Tuesday, January 18, 2011

Day 82

Today was not very productive...There is a pile of dirty dishes  in the sink, and I am out of socks...and yet I did no dishes or laundry.
I am trying to just be. Just allow myself to exist. I have been very angry with God lately. I have had a falling out about my own ability to choose my life. I know intellectually that God's plan is the right one to follow. I know that He has a better idea of what is going to be a good thing in my life than I do. This has been proven to me thousands of times over in my short life.... But I find I still have quite a lot of resistance to just giving Him total control. When He makes it plain that He is in control, (despite my best efforts to take it) I tend to react with a huge amount of anger! I really want to be able to make choices, and stick to them. To be able to decide what I want in certain areas and get to have that decision stand. Of course that means that God has no choice but to show me that I really don't have that control.

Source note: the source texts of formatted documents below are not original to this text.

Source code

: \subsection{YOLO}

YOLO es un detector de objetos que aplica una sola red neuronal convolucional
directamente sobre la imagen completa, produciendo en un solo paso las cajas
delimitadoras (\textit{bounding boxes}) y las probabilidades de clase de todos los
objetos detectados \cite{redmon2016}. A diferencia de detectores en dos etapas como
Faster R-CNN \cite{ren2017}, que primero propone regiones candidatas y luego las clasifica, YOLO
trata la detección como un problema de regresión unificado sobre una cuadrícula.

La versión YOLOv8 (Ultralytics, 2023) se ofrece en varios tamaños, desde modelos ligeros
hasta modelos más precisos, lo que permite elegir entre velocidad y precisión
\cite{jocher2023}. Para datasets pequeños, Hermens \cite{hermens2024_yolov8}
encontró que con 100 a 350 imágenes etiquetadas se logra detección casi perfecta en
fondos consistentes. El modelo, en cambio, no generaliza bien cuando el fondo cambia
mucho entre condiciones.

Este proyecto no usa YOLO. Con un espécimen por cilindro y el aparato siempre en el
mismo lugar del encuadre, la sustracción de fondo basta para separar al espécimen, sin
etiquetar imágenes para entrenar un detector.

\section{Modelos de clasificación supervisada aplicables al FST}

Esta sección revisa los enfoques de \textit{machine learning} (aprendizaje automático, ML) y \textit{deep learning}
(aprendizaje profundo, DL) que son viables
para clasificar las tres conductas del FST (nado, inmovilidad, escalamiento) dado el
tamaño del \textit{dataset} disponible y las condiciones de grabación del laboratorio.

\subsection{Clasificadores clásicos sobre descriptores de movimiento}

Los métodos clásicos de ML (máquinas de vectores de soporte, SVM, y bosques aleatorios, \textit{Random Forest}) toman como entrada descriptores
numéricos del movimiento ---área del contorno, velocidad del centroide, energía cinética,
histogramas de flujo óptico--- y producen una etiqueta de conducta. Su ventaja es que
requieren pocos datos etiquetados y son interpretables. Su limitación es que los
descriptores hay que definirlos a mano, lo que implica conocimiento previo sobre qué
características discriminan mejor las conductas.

So like I said, in my intellect I know that God has a great plan for me, but in my heart I am really REALLY Pissed off! I don't like his current plan as it is unfolding for me, and I am trying to resist. That is a totally useless exercise of course, and only leaves me more frustrated.
So though I have been getting little or nothing done, I am trying to acknowledge my feelings and be in them, and aware of them, so that I can work on letting go and letting God be in charge.
I think I did a little of that today, not much, but a little.